Brief: In the material below, find each line that contains the word "dependencies" and copy it.

Provided entries:
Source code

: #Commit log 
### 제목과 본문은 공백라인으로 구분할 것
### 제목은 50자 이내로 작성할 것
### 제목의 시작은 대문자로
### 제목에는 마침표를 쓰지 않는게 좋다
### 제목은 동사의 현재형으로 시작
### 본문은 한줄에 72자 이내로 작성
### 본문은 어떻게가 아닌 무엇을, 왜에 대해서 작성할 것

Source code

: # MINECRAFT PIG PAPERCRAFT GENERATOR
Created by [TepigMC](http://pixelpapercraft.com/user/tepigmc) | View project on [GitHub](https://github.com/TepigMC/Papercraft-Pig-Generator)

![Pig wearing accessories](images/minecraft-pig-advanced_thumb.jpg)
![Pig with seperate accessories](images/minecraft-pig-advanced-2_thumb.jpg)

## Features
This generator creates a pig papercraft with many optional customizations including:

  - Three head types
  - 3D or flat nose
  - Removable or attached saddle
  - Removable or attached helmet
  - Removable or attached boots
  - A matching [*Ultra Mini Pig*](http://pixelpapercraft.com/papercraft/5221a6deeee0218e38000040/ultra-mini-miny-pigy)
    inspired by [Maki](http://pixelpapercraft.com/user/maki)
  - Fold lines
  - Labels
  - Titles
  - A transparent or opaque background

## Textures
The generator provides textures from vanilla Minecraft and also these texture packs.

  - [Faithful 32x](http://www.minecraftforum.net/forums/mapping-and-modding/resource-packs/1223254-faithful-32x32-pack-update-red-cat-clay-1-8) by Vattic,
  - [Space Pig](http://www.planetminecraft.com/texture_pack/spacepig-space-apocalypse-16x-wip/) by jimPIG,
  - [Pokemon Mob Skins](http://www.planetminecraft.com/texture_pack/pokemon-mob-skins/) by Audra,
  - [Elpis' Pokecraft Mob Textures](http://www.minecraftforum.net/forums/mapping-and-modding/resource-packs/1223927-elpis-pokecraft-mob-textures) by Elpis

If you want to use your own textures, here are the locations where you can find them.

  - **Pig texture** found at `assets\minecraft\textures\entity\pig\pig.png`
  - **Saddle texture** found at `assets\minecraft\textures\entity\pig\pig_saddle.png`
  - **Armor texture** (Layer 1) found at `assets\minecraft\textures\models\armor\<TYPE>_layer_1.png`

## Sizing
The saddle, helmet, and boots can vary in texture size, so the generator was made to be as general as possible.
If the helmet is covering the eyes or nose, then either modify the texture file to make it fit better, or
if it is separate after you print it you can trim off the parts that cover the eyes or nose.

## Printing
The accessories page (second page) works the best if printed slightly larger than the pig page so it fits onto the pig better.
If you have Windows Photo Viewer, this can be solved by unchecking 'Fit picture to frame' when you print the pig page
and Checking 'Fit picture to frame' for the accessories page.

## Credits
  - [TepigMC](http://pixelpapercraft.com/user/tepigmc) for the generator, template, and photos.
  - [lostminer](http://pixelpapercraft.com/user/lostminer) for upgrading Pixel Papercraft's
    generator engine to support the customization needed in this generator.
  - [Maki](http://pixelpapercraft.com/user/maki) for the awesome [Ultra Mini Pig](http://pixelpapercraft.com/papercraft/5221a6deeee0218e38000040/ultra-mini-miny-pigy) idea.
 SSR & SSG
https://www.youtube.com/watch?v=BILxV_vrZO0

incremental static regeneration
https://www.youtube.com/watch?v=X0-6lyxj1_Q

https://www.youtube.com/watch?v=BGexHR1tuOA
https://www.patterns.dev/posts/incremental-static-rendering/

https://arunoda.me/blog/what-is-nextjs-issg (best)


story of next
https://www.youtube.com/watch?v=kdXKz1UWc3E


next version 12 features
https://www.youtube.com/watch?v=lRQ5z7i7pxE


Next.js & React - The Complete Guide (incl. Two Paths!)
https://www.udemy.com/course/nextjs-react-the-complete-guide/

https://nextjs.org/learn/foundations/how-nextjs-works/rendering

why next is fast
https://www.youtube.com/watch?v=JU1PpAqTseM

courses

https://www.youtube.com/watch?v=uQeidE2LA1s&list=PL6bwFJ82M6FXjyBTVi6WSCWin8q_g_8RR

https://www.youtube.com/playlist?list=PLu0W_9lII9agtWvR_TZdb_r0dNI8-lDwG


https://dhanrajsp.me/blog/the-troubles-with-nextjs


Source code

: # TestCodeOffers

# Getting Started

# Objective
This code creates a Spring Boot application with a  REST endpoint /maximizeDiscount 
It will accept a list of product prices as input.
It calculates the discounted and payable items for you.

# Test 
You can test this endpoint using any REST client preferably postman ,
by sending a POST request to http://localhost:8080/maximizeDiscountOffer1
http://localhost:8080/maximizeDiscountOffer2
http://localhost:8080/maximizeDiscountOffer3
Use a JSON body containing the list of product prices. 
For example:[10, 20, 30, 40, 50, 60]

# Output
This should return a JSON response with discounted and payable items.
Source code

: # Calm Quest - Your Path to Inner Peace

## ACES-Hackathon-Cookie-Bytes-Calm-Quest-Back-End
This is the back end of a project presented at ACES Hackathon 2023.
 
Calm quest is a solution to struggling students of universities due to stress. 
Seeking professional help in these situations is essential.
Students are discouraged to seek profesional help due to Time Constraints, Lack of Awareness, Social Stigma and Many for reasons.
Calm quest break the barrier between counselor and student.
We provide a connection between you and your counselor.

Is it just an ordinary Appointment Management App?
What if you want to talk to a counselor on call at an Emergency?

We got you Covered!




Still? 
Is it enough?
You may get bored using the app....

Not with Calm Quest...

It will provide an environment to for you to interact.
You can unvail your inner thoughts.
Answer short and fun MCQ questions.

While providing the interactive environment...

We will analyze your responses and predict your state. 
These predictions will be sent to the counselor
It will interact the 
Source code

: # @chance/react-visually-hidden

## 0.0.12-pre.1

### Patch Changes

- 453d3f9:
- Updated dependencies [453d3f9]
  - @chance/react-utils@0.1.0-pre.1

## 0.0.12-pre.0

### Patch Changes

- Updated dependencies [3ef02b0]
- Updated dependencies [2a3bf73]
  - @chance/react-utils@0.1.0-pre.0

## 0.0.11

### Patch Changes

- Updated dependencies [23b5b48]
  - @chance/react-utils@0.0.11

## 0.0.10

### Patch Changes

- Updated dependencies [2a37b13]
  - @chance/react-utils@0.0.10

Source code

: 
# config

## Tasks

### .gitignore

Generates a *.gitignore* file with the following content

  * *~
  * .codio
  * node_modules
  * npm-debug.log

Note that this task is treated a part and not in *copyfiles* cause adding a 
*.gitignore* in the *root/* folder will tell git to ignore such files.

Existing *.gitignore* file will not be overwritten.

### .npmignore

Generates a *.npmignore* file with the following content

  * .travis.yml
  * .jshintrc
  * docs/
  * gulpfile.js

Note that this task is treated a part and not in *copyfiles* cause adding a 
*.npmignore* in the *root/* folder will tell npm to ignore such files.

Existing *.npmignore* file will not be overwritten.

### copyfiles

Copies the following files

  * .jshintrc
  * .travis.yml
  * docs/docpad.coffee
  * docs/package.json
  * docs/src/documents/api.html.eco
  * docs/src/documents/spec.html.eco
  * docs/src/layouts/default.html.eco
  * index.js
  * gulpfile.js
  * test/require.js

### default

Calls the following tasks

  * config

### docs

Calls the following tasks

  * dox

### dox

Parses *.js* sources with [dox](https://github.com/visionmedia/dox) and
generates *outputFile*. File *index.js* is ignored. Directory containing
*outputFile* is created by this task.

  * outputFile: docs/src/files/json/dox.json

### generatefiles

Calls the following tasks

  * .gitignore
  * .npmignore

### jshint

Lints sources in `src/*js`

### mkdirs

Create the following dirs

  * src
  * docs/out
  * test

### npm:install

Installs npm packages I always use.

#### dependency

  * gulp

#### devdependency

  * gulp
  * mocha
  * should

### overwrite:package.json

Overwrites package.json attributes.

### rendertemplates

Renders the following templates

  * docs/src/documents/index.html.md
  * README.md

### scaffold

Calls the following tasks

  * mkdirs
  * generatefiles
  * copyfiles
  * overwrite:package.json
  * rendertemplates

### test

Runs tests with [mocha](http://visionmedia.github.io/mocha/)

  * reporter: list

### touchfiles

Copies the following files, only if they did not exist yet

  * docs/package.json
...
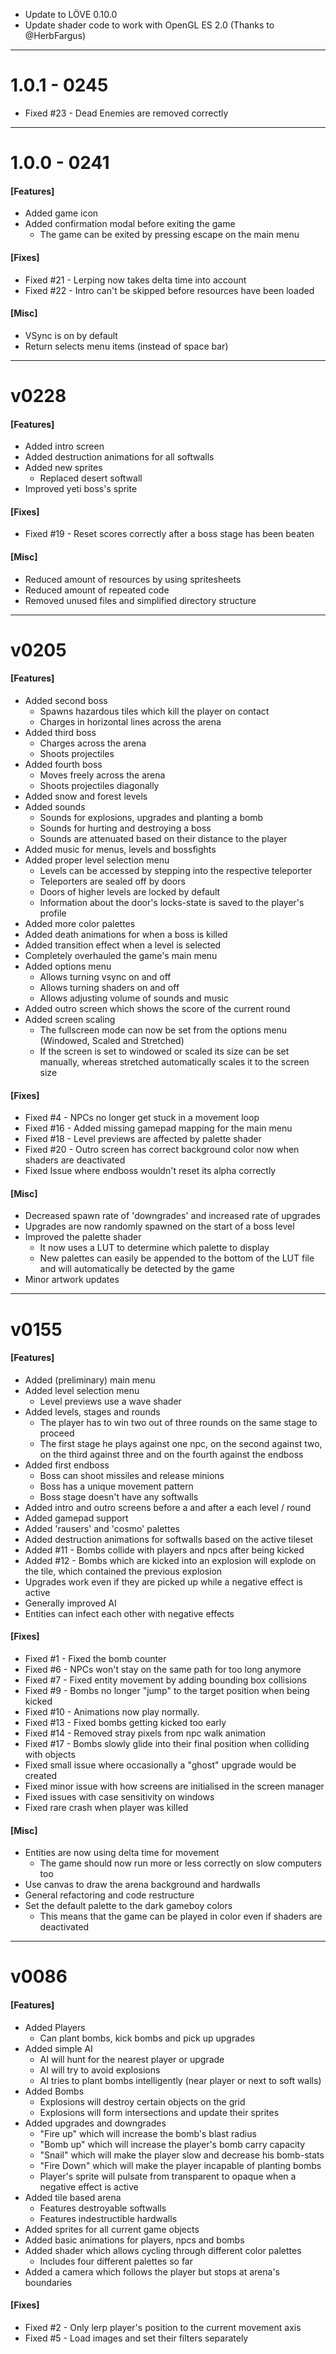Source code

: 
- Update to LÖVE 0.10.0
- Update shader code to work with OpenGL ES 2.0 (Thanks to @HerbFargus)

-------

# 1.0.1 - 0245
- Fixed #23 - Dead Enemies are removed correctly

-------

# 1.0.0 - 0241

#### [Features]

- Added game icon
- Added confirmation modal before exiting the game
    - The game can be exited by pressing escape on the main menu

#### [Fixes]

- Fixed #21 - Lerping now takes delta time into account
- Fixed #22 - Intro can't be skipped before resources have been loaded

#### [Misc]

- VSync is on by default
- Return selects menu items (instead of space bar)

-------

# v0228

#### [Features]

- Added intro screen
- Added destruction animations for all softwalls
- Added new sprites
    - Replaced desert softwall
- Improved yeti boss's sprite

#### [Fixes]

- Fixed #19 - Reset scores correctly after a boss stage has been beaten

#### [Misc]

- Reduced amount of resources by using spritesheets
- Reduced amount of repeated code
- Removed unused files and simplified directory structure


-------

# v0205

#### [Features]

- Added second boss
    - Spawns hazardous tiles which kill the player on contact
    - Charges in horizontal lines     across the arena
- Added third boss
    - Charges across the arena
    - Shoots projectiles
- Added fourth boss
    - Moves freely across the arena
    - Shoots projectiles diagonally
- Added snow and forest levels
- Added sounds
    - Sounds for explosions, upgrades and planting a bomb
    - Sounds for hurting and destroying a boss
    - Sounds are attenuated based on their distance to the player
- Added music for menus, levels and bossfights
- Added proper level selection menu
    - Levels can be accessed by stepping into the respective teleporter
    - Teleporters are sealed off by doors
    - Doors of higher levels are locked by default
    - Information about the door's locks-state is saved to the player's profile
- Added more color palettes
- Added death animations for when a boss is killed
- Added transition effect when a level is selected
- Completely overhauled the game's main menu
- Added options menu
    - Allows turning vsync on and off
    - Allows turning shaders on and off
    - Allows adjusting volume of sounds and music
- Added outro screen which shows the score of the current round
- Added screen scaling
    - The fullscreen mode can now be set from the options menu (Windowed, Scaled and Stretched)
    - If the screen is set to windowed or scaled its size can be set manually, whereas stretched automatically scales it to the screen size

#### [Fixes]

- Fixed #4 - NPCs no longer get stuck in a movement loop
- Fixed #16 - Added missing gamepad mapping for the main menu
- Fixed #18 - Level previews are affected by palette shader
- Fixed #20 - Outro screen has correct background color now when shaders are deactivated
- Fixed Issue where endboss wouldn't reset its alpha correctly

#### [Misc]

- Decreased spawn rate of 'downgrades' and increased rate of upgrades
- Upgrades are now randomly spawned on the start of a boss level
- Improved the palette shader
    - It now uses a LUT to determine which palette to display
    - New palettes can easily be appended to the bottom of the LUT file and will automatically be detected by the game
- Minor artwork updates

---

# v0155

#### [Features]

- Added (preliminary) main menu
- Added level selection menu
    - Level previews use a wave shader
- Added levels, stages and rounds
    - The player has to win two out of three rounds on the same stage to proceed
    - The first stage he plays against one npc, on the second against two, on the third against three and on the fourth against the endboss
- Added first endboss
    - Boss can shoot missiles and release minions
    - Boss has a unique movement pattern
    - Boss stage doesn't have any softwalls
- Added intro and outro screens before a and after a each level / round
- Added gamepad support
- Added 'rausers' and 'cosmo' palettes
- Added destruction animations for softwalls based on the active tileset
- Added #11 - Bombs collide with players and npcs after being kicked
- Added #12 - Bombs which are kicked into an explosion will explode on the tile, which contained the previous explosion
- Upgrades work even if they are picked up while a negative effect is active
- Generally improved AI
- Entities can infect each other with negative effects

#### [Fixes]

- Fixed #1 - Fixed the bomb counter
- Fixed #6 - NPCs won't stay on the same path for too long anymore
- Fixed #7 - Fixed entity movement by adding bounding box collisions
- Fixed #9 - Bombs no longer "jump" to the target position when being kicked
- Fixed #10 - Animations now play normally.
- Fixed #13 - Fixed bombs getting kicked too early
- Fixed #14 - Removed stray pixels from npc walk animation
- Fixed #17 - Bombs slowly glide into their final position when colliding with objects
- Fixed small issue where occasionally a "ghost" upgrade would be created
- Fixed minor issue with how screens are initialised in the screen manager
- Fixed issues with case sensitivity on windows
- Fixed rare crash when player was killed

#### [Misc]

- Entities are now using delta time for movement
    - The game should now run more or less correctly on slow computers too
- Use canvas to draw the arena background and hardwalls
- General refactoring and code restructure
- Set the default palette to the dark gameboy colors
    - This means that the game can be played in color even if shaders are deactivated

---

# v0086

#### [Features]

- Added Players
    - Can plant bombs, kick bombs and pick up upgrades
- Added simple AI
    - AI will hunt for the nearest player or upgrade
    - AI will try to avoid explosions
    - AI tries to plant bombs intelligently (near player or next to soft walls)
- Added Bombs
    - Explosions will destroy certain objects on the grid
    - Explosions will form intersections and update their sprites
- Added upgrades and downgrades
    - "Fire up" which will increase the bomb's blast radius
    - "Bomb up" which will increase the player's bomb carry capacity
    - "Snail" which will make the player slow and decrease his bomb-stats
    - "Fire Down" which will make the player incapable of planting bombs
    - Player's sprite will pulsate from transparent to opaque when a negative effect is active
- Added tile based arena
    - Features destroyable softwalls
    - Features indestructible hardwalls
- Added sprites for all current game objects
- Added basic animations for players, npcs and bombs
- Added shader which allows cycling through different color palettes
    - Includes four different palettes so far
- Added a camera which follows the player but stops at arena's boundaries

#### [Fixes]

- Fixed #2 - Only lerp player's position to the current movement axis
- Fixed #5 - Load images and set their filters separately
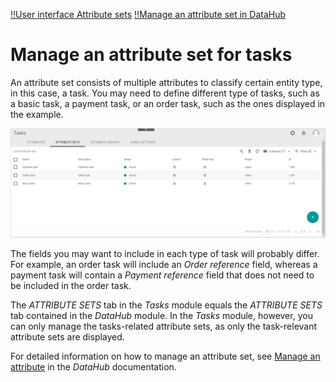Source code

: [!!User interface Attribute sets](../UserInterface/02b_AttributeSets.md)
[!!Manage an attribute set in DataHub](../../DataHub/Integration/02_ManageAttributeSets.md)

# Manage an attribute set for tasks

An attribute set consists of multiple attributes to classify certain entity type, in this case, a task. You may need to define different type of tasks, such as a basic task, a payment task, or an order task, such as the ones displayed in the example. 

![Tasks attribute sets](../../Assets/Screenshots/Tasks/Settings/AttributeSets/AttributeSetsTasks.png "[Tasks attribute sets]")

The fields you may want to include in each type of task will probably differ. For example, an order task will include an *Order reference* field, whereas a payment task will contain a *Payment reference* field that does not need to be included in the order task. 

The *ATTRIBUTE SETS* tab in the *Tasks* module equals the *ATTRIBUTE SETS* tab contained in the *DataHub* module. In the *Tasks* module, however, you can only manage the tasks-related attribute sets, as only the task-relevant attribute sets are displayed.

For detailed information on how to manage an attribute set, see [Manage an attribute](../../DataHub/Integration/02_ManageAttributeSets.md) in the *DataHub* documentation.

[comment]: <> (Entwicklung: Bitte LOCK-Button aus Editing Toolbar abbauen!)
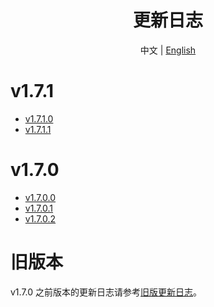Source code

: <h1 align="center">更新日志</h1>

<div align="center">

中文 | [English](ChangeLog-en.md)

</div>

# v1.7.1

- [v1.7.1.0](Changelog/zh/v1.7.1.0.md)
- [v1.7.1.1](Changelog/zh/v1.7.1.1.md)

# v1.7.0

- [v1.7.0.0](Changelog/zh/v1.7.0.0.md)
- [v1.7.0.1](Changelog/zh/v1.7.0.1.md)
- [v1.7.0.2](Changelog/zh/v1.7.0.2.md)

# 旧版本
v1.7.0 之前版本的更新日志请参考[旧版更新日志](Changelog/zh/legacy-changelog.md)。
==
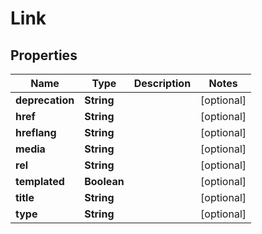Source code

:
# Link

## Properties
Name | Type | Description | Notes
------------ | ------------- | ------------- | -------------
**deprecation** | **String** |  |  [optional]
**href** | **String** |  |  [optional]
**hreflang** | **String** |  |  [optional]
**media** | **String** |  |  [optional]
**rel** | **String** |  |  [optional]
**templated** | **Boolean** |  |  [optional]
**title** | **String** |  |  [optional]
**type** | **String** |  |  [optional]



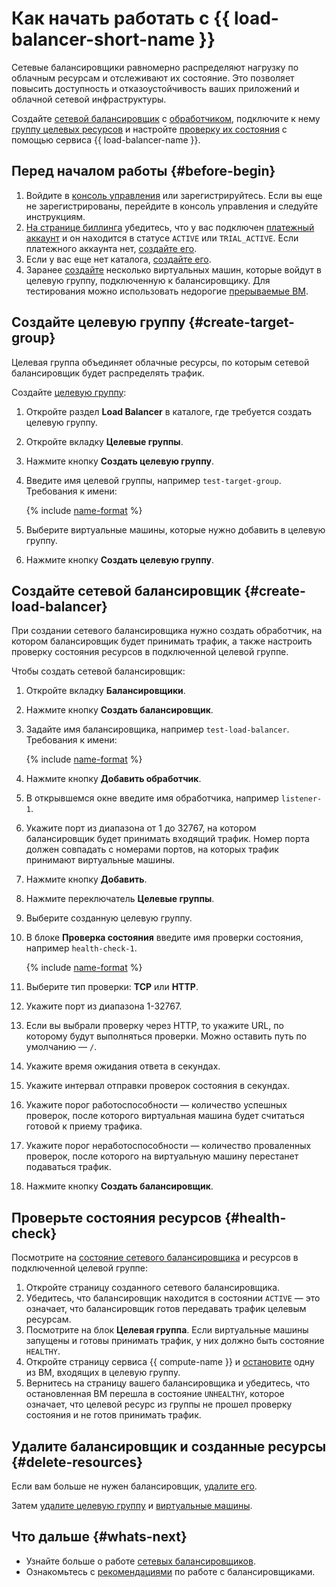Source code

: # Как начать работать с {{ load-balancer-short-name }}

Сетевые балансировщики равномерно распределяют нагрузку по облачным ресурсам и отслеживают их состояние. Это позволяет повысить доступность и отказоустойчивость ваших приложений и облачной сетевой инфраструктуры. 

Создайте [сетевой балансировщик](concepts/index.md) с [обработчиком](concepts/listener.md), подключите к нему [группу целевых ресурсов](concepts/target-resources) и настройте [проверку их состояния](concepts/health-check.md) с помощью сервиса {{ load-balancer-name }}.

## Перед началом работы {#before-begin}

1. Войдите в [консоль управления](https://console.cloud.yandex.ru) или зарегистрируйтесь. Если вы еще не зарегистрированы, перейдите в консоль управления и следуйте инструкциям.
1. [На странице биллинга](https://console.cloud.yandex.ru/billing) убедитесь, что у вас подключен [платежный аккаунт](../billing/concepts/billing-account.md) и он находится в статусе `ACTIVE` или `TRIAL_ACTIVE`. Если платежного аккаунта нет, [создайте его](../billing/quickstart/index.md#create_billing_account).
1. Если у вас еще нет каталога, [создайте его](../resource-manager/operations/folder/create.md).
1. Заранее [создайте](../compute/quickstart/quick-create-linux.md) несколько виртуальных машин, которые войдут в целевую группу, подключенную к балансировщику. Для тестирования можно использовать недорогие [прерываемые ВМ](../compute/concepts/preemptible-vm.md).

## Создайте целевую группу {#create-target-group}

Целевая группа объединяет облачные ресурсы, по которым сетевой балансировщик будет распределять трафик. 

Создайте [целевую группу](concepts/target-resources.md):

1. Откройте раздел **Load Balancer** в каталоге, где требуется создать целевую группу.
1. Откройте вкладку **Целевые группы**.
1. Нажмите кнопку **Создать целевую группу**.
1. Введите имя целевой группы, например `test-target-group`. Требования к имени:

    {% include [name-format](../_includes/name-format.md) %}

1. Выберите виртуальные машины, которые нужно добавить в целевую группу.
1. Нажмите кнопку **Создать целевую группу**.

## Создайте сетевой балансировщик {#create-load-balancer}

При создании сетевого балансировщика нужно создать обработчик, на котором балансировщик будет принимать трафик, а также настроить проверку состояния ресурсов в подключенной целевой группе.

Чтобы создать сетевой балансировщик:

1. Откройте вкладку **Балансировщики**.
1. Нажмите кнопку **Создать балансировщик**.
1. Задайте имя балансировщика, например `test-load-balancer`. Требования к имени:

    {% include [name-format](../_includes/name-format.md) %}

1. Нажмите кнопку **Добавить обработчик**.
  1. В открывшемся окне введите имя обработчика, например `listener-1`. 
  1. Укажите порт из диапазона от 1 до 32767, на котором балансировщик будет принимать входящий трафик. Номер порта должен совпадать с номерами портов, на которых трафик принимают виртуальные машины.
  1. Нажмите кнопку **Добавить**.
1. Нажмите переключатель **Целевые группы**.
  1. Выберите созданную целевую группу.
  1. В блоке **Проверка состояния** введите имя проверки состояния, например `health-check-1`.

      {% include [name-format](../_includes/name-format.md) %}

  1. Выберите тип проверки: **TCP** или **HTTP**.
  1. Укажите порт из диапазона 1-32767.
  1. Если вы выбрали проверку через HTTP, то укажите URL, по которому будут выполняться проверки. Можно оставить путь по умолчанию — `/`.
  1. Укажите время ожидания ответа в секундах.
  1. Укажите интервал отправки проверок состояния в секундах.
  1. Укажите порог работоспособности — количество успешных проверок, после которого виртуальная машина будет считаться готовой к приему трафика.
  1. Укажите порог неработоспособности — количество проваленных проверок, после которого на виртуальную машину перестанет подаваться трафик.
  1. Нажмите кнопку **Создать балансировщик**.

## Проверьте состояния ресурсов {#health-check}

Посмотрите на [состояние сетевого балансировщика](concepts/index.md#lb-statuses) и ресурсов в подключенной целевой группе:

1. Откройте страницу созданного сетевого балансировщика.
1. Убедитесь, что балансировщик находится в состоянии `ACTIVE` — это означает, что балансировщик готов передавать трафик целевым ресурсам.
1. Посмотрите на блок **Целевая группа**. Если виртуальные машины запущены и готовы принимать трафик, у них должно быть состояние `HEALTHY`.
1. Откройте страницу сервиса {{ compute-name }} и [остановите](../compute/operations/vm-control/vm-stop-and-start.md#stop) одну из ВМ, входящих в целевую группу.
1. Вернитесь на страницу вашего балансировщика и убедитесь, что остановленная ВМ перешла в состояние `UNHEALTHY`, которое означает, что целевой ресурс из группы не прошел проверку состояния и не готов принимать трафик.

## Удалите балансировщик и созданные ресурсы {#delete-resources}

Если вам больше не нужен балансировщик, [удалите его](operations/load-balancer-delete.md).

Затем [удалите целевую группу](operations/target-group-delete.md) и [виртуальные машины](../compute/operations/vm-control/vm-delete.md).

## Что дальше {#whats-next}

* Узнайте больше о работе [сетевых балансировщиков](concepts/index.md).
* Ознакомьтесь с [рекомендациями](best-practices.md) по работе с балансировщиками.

Finished exercise:
- Updated dependencies [453d3f9]
- Updated dependencies [3ef02b0]
- Updated dependencies [2a3bf73]
- Updated dependencies [23b5b48]
- Updated dependencies [2a37b13]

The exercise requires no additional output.